— Requirement —
When you reach the line containing "除了上述方法外，你还可以拨打", stop after it; until then, copy each line of the listing exactly, starting with the first.

— Supplied information —
※ ※ ※
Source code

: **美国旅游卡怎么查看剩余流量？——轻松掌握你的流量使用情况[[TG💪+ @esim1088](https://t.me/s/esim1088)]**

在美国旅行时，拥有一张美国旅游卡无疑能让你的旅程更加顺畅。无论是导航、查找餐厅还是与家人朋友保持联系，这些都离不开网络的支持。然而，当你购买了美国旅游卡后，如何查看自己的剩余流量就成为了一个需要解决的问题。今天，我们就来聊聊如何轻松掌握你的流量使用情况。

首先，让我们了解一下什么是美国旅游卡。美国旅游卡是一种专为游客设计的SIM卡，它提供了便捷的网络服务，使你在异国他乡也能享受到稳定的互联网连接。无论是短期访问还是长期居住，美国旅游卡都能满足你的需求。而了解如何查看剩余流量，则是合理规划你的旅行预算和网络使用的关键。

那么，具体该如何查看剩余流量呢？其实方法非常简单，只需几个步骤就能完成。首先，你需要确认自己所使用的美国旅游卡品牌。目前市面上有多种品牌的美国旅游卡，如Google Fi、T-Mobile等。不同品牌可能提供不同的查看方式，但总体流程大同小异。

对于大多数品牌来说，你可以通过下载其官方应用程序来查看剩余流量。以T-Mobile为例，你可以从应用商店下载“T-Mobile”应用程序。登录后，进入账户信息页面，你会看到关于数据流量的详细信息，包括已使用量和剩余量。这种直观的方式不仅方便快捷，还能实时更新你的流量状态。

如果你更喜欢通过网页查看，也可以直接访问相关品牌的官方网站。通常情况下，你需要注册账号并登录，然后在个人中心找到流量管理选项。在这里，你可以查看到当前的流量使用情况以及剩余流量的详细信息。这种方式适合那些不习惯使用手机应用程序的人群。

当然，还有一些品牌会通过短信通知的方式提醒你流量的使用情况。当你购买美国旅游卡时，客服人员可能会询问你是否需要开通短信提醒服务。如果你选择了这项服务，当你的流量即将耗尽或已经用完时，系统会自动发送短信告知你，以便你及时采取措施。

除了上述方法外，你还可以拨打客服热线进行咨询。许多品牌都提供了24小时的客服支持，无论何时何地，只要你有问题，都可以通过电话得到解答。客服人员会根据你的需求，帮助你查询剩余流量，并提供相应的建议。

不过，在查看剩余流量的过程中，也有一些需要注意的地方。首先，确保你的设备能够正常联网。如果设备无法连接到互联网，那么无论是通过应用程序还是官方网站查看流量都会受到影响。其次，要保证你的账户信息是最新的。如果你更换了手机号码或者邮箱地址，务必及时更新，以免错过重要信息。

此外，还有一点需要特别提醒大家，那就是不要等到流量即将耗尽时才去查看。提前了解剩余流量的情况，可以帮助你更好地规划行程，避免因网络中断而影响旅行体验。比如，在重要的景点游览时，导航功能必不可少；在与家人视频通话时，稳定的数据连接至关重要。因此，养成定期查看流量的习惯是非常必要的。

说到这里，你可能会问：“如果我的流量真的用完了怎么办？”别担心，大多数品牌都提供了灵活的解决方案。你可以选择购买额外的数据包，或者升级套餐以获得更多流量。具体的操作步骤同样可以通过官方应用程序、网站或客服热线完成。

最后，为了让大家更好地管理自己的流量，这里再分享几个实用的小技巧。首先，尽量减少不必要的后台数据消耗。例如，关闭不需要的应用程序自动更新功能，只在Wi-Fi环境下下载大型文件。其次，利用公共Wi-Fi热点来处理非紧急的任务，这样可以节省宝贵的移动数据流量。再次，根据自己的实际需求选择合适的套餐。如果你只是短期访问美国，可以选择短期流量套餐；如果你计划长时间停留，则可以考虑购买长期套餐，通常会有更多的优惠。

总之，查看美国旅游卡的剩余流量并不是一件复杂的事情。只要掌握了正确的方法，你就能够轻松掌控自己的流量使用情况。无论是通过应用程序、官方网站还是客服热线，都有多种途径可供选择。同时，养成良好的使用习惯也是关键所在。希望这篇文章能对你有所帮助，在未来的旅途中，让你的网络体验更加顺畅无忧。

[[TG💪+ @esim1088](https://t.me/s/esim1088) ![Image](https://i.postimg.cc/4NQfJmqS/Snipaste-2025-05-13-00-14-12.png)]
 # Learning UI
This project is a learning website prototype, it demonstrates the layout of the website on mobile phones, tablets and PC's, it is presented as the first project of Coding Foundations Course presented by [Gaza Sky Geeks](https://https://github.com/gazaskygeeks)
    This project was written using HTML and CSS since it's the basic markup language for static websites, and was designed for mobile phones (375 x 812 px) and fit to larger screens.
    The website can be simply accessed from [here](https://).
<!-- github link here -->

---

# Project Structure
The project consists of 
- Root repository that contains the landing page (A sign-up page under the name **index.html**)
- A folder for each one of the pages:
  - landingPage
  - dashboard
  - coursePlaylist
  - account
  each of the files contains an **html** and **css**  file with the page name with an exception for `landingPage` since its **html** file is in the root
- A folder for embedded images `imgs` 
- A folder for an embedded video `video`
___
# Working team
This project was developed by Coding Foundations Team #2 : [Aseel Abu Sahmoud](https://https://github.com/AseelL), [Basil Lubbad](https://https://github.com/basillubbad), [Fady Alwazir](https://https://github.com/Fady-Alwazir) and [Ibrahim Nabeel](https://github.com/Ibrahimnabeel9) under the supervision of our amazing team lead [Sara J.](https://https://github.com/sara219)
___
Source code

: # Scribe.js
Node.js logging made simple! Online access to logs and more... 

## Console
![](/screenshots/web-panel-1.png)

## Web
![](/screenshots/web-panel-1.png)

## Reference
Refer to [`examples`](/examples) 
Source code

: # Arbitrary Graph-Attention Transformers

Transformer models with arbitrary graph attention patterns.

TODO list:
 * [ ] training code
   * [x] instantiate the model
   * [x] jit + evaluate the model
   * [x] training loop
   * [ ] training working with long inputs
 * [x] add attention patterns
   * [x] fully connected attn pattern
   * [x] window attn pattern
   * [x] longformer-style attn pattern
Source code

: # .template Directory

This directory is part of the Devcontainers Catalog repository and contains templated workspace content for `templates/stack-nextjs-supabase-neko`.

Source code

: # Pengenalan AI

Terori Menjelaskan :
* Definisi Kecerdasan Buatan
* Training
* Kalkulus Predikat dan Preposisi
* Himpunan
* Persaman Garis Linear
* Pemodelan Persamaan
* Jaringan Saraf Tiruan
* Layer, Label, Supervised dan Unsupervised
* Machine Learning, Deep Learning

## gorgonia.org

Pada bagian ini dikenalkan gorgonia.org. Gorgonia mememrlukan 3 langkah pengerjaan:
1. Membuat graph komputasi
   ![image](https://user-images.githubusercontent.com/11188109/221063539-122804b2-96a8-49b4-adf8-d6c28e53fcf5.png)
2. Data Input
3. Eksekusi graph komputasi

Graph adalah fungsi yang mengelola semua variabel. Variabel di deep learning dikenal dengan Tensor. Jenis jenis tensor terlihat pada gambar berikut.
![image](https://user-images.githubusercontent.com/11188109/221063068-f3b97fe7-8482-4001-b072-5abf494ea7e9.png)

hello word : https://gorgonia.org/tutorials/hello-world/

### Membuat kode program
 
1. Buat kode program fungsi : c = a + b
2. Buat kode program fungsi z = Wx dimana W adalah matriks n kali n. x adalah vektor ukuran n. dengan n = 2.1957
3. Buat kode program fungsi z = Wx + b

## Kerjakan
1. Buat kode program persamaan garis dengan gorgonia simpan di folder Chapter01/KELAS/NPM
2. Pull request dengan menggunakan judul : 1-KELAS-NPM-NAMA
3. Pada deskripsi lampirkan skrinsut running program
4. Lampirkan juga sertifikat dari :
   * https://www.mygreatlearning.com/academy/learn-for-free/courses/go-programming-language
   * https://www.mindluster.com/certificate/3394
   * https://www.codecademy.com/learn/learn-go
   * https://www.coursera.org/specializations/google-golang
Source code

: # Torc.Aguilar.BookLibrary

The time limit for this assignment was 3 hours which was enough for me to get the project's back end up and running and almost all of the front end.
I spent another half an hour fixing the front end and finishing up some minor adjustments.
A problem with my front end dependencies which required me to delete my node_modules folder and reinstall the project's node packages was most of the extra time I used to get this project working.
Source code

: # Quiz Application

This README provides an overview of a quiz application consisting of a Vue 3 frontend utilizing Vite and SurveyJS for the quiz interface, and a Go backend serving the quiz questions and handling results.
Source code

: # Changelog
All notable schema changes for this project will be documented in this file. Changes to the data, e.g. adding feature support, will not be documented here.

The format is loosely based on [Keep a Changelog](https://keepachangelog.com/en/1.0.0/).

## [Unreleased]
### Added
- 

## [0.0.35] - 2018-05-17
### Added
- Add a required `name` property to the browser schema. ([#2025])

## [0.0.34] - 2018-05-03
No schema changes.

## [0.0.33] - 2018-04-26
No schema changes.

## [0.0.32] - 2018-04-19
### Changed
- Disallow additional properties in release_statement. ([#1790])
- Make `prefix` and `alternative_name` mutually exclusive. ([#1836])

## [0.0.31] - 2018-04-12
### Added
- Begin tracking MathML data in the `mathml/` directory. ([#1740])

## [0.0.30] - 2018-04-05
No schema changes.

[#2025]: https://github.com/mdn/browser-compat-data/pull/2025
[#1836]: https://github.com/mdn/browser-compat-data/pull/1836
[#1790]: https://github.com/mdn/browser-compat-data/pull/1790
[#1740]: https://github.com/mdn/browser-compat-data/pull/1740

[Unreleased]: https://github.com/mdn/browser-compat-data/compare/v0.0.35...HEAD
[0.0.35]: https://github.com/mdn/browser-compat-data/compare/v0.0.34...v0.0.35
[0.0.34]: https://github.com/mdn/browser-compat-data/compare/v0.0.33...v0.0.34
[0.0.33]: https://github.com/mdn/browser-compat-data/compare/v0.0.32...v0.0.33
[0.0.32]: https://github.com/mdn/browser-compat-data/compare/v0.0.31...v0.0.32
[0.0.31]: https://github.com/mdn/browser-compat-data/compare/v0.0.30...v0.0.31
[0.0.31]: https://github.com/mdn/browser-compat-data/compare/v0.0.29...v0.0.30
※ ※ ※
— The completed task —
Source code

: **美国旅游卡怎么查看剩余流量？——轻松掌握你的流量使用情况[[TG💪+ @esim1088](https://t.me/s/esim1088)]**

在美国旅行时，拥有一张美国旅游卡无疑能让你的旅程更加顺畅。无论是导航、查找餐厅还是与家人朋友保持联系，这些都离不开网络的支持。然而，当你购买了美国旅游卡后，如何查看自己的剩余流量就成为了一个需要解决的问题。今天，我们就来聊聊如何轻松掌握你的流量使用情况。

首先，让我们了解一下什么是美国旅游卡。美国旅游卡是一种专为游客设计的SIM卡，它提供了便捷的网络服务，使你在异国他乡也能享受到稳定的互联网连接。无论是短期访问还是长期居住，美国旅游卡都能满足你的需求。而了解如何查看剩余流量，则是合理规划你的旅行预算和网络使用的关键。

那么，具体该如何查看剩余流量呢？其实方法非常简单，只需几个步骤就能完成。首先，你需要确认自己所使用的美国旅游卡品牌。目前市面上有多种品牌的美国旅游卡，如Google Fi、T-Mobile等。不同品牌可能提供不同的查看方式，但总体流程大同小异。

对于大多数品牌来说，你可以通过下载其官方应用程序来查看剩余流量。以T-Mobile为例，你可以从应用商店下载“T-Mobile”应用程序。登录后，进入账户信息页面，你会看到关于数据流量的详细信息，包括已使用量和剩余量。这种直观的方式不仅方便快捷，还能实时更新你的流量状态。

如果你更喜欢通过网页查看，也可以直接访问相关品牌的官方网站。通常情况下，你需要注册账号并登录，然后在个人中心找到流量管理选项。在这里，你可以查看到当前的流量使用情况以及剩余流量的详细信息。这种方式适合那些不习惯使用手机应用程序的人群。

当然，还有一些品牌会通过短信通知的方式提醒你流量的使用情况。当你购买美国旅游卡时，客服人员可能会询问你是否需要开通短信提醒服务。如果你选择了这项服务，当你的流量即将耗尽或已经用完时，系统会自动发送短信告知你，以便你及时采取措施。

除了上述方法外，你还可以拨打客服热线进行咨询。许多品牌都提供了24小时的客服支持，无论何时何地，只要你有问题，都可以通过电话得到解答。客服人员会根据你的需求，帮助你查询剩余流量，并提供相应的建议。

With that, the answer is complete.